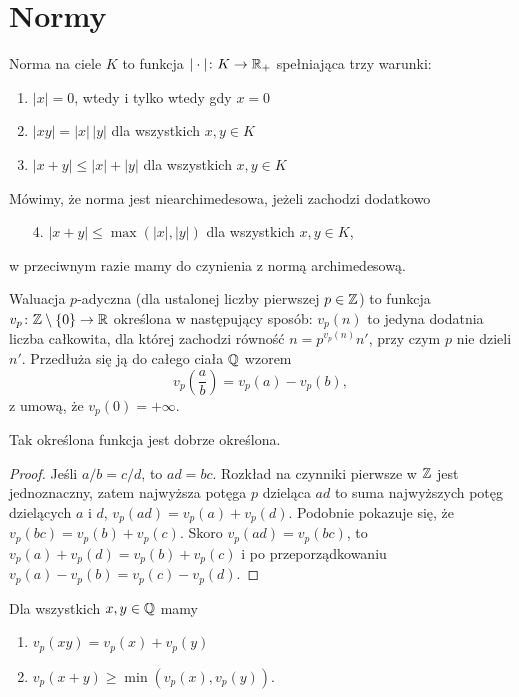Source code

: \section{Normy}
\begin{definicja}
	Norma na ciele $K$ to funkcja $|\cdot| \colon K \to \mathbb{R}_+$ spełniająca trzy warunki:
	\begin{enumerate}
		\item $|x| = 0$, wtedy i tylko wtedy gdy $x = 0$
		\item $|xy| = |x|\, |y|$ dla wszystkich $x, y \in K$
		\item $|x+y| \le |x| + |y|$ dla wszystkich $x, y \in K$
	\end{enumerate}
	Mówimy, że norma jest niearchimedesowa, jeżeli zachodzi dodatkowo
	\begin{enumerate}
		\item [4.] $|x+y| \le \max(|x|,|y|)$ dla wszystkich $x, y \in K$,
	\end{enumerate}
	w przeciwnym razie mamy do czynienia z normą archimedesową.
\end{definicja}

\begin{definicja}
	Waluacja $p$-adyczna (dla ustalonej liczby pierwszej $p \in \mathbb{Z}$) to funkcja $v_p \colon \mathbb{Z} \setminus \{0\} \to \mathbb{R}$ określona w następujący sposób: $v_p(n)$ to jedyna dodatnia liczba całkowita, dla której zachodzi równość $n = p^{v_p(n)} n'$, przy czym $p$ nie dzieli $n'$.
	Przedłuża się ją do całego ciała $\mathbb{Q}$ wzorem
	\[
		v_p\left(\dfrac a b\right) = v_p(a) - v_p(b),
	\]
	z umową, że $v_p(0) = + \infty$.
\end{definicja}

Tak określona funkcja jest dobrze określona.

\begin{proof}
	Jeśli $a / b =c / d$, to $ad = bc$.
	Rozkład na czynniki pierwsze w $\mathbb{Z}$ jest jednoznaczny, zatem najwyższa potęga $p$ dzieląca $ad$ to suma najwyższych potęg dzielących $a$ i $d$, $v_p(ad) = v_p(a) + v_p(d)$.
	Podobnie pokazuje się, że $v_p(bc) = v_p(b) + v_p(c)$.
	Skoro $v_p(ad) = v_p(bc)$, to $v_p(a) + v_p(d) = v_p(b) + v_p(c)$ i po przeporządkowaniu $v_p(a) - v_p(b) = v_p(c) - v_p(d)$.
\end{proof}

\begin{lemat}
	Dla wszystkich $x, y \in \mathbb{Q}$ mamy
	\begin{enumerate}
		\item $v_p(xy) = v_p(x) + v_p(y)$
		\item $v_p(x + y) \ge \min(v_p(x), v_p(y))$.
	\end{enumerate}
\end{lemat}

Activity:
Return all of the entries word for word, but omit the pictures.

Solved exercise:
Source code

: \section{Normy}
\begin{definicja}
	Norma na ciele $K$ to funkcja $|\cdot| \colon K \to \mathbb{R}_+$ spełniająca trzy warunki:
	\begin{enumerate}
		\item $|x| = 0$, wtedy i tylko wtedy gdy $x = 0$
		\item $|xy| = |x|\, |y|$ dla wszystkich $x, y \in K$
		\item $|x+y| \le |x| + |y|$ dla wszystkich $x, y \in K$
	\end{enumerate}
	Mówimy, że norma jest niearchimedesowa, jeżeli zachodzi dodatkowo
	\begin{enumerate}
		\item [4.] $|x+y| \le \max(|x|,|y|)$ dla wszystkich $x, y \in K$,
	\end{enumerate}
	w przeciwnym razie mamy do czynienia z normą archimedesową.
\end{definicja}

\begin{definicja}
	Waluacja $p$-adyczna (dla ustalonej liczby pierwszej $p \in \mathbb{Z}$) to funkcja $v_p \colon \mathbb{Z} \setminus \{0\} \to \mathbb{R}$ określona w następujący sposób: $v_p(n)$ to jedyna dodatnia liczba całkowita, dla której zachodzi równość $n = p^{v_p(n)} n'$, przy czym $p$ nie dzieli $n'$.
	Przedłuża się ją do całego ciała $\mathbb{Q}$ wzorem
	\[
		v_p\left(\dfrac a b\right) = v_p(a) - v_p(b),
	\]
	z umową, że $v_p(0) = + \infty$.
\end{definicja}

Tak określona funkcja jest dobrze określona.

\begin{proof}
	Jeśli $a / b =c / d$, to $ad = bc$.
	Rozkład na czynniki pierwsze w $\mathbb{Z}$ jest jednoznaczny, zatem najwyższa potęga $p$ dzieląca $ad$ to suma najwyższych potęg dzielących $a$ i $d$, $v_p(ad) = v_p(a) + v_p(d)$.
	Podobnie pokazuje się, że $v_p(bc) = v_p(b) + v_p(c)$.
	Skoro $v_p(ad) = v_p(bc)$, to $v_p(a) + v_p(d) = v_p(b) + v_p(c)$ i po przeporządkowaniu $v_p(a) - v_p(b) = v_p(c) - v_p(d)$.
\end{proof}

\begin{lemat}
	Dla wszystkich $x, y \in \mathbb{Q}$ mamy
	\begin{enumerate}
		\item $v_p(xy) = v_p(x) + v_p(y)$
		\item $v_p(x + y) \ge \min(v_p(x), v_p(y))$.
	\end{enumerate}
\end{lemat}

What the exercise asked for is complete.